A verbatim printing of the entries that follow is needed; pictures must not appear in it.

Exercise input:
·····
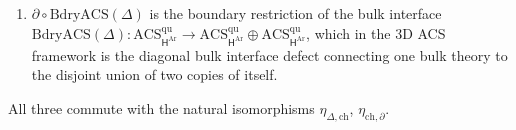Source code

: \begin{proposition}
\begin{enumerate}
of Platonic bars, compatible with the bar differential because
\(\Delta\) preserves the spherical units and is a homomorphism of
chiral algebras.
\item \(\partial\circ\mathrm{BdryACS}(\Delta)\) is the boundary
restriction of the bulk interface
\(\mathrm{BdryACS}(\Delta)\colon\mathrm{ACS}^{\mathrm{qu}}_{\mathsf{H}^{\mathrm{Ar}}}\to\mathrm{ACS}^{\mathrm{qu}}_{\mathsf{H}^{\mathrm{Ar}}}\oplus\mathrm{ACS}^{\mathrm{qu}}_{\mathsf{H}^{\mathrm{Ar}}}\),
which in the 3D ACS framework is the diagonal bulk interface defect connecting one bulk theory to the
disjoint union of two copies of itself.
\end{enumerate}
All three commute with the natural isomorphisms
\(\eta_{\Delta,\mathrm{ch}}\), \(\eta_{\mathrm{ch},\partial}\).
\end{proposition}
·····
Exercise result:
Source code

: \begin{proposition}
\begin{enumerate}
of Platonic bars, compatible with the bar differential because
\(\Delta\) preserves the spherical units and is a homomorphism of
chiral algebras.
\item \(\partial\circ\mathrm{BdryACS}(\Delta)\) is the boundary
restriction of the bulk interface
\(\mathrm{BdryACS}(\Delta)\colon\mathrm{ACS}^{\mathrm{qu}}_{\mathsf{H}^{\mathrm{Ar}}}\to\mathrm{ACS}^{\mathrm{qu}}_{\mathsf{H}^{\mathrm{Ar}}}\oplus\mathrm{ACS}^{\mathrm{qu}}_{\mathsf{H}^{\mathrm{Ar}}}\),
which in the 3D ACS framework is the diagonal bulk interface defect connecting one bulk theory to the
disjoint union of two copies of itself.
\end{enumerate}
All three commute with the natural isomorphisms
\(\eta_{\Delta,\mathrm{ch}}\), \(\eta_{\mathrm{ch},\partial}\).
\end{proposition}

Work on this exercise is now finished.